Harry reentered the room, and in their eagerness all of the officers followed. Then a simultaneous “Ah!” of dismay burst from them all. There was nothing on the table. The plan was gone. They looked at one another, and in the eyes of every one apprehension was growing.
“The window is partly open,” said the general, affecting a laugh, although it had an uneasy note, “and of course it has blown off the table. We’ll surely find it behind the sofa or a chair.”
They searched the room eagerly, going over every inch of space, every possible hiding place, but the plan was not there.
“Perhaps it’s in the court,” said the general. “It might have fluttered out there. Raise the sash higher, Kenton. Let nobody make any noise. We must be as quiet as possible about this. Luckily there’s enough moonlight now for us to find even a small scrap of paper in the court.”
They stole through the window silently, one by one, and searched every inch of the court’s space. But nothing was in it, save the grass and the flowers and the rosebushes that belonged there. They returned to the room, and once more looked at one another in dismay.
“Shut the window entirely and lock the door, Kenton,” said the general.
Harry did so. Then the general looked at them all, and his face was set and very firm.

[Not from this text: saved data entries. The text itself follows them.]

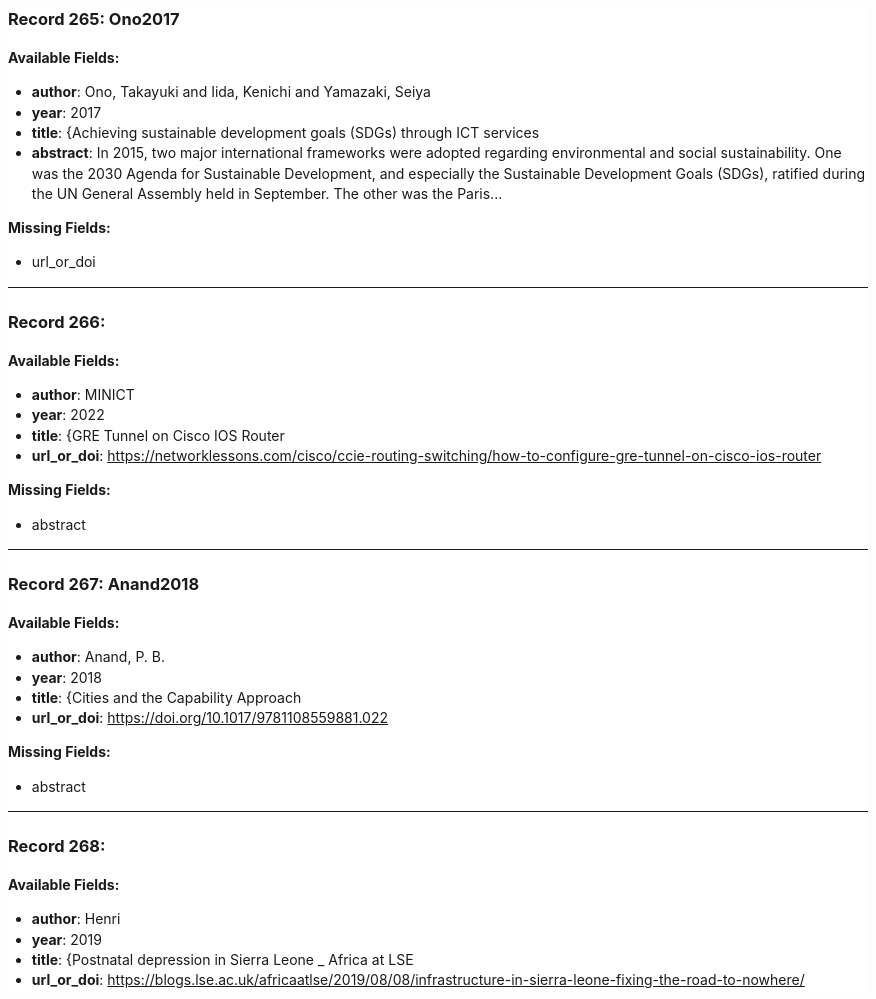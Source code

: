 ### Record 265: Ono2017

**Available Fields:**

- **author**: Ono, Takayuki and Iida, Kenichi and Yamazaki, Seiya
- **year**: 2017
- **title**: {Achieving sustainable development goals (SDGs) through ICT services
- **abstract**: In 2015, two major international frameworks were adopted regarding environmental and social sustainability. One was the 2030 Agenda for Sustainable Development, and especially the Sustainable Development Goals (SDGs), ratified during the UN General Assembly held in September. The other was the Paris...

**Missing Fields:**

- url_or_doi

---

### Record 266: 

**Available Fields:**

- **author**: MINICT
- **year**: 2022
- **title**: {GRE Tunnel on Cisco IOS Router
- **url_or_doi**: https://networklessons.com/cisco/ccie-routing-switching/how-to-configure-gre-tunnel-on-cisco-ios-router

**Missing Fields:**

- abstract

---

### Record 267: Anand2018

**Available Fields:**

- **author**: Anand, P. B.
- **year**: 2018
- **title**: {Cities and the Capability Approach
- **url_or_doi**: https://doi.org/10.1017/9781108559881.022

**Missing Fields:**

- abstract

---

### Record 268: 

**Available Fields:**

- **author**: Henri
- **year**: 2019
- **title**: {Postnatal depression in Sierra Leone _ Africa at LSE
- **url_or_doi**: https://blogs.lse.ac.uk/africaatlse/2019/08/08/infrastructure-in-sierra-leone-fixing-the-road-to-nowhere/

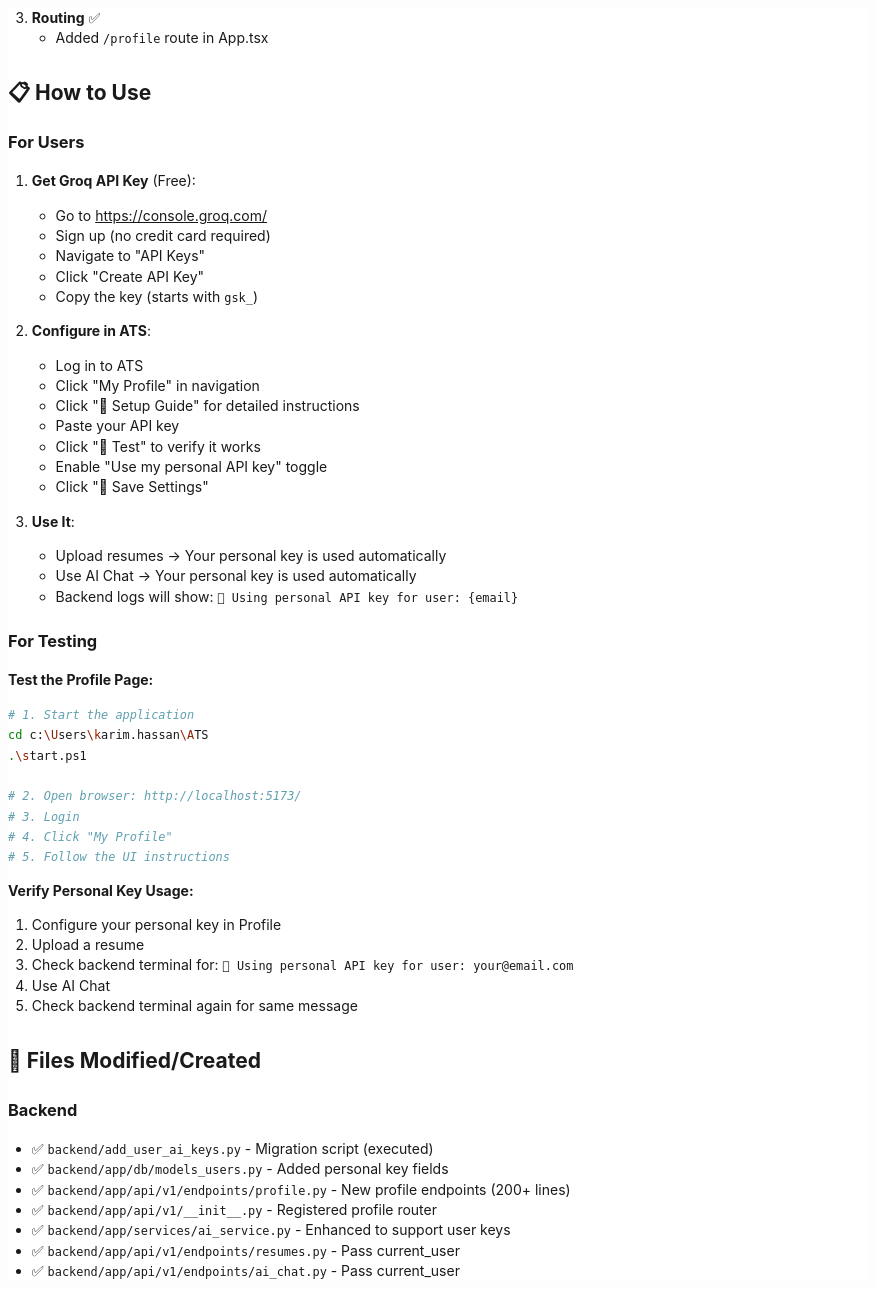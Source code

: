 3. **Routing** ✅
   - Added `/profile` route in App.tsx

## 📋 How to Use

### For Users

1. **Get Groq API Key** (Free):
   - Go to https://console.groq.com/
   - Sign up (no credit card required)
   - Navigate to "API Keys"
   - Click "Create API Key"
   - Copy the key (starts with `gsk_`)

2. **Configure in ATS**:
   - Log in to ATS
   - Click "My Profile" in navigation
   - Click "📖 Setup Guide" for detailed instructions
   - Paste your API key
   - Click "🧪 Test" to verify it works
   - Enable "Use my personal API key" toggle
   - Click "💾 Save Settings"

3. **Use It**:
   - Upload resumes → Your personal key is used automatically
   - Use AI Chat → Your personal key is used automatically
   - Backend logs will show: `🔑 Using personal API key for user: {email}`

### For Testing

**Test the Profile Page:**
```bash
# 1. Start the application
cd c:\Users\karim.hassan\ATS
.\start.ps1

# 2. Open browser: http://localhost:5173/
# 3. Login
# 4. Click "My Profile"
# 5. Follow the UI instructions
```

**Verify Personal Key Usage:**
1. Configure your personal key in Profile
2. Upload a resume
3. Check backend terminal for: `🔑 Using personal API key for user: your@email.com`
4. Use AI Chat
5. Check backend terminal again for same message

## 📁 Files Modified/Created

### Backend
- ✅ `backend/add_user_ai_keys.py` - Migration script (executed)
- ✅ `backend/app/db/models_users.py` - Added personal key fields
- ✅ `backend/app/api/v1/endpoints/profile.py` - New profile endpoints (200+ lines)
- ✅ `backend/app/api/v1/__init__.py` - Registered profile router
- ✅ `backend/app/services/ai_service.py` - Enhanced to support user keys
- ✅ `backend/app/api/v1/endpoints/resumes.py` - Pass current_user
- ✅ `backend/app/api/v1/endpoints/ai_chat.py` - Pass current_user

“We must all be searched,” he said. “I know that every one of you is the soul of honor. I know that not one of you has concealed about his person this document which has suddenly become so valuable. I know that not one of you would smuggle through to the enemy such a plan at any price, no matter how large. Nevertheless we must know beyond the shadow of a doubt that none of us has the map. And I insist, too, that I be searched first. Bathurst, Colton, begin!”
They examined one another carefully in turn. Every pocket or possible place of concealment was searched. Harry was the last and when they were done with him the general heaved a huge sigh of relief.
“We know positively that we are not guilty,” he said. “We knew it before, but now we’ve proved it. That is off our minds, but the mystery of the missing map remains. What a strange combination of circumstances. I think, gentlemen, that we had best say nothing about it to outsiders. It’s certainly to the interest of every one of us not to do so. It’s also to the interest of all of us to watch the best we can for a solution. You’re young, Kenton, but from what I hear of you you’re able to keep your own counsel.”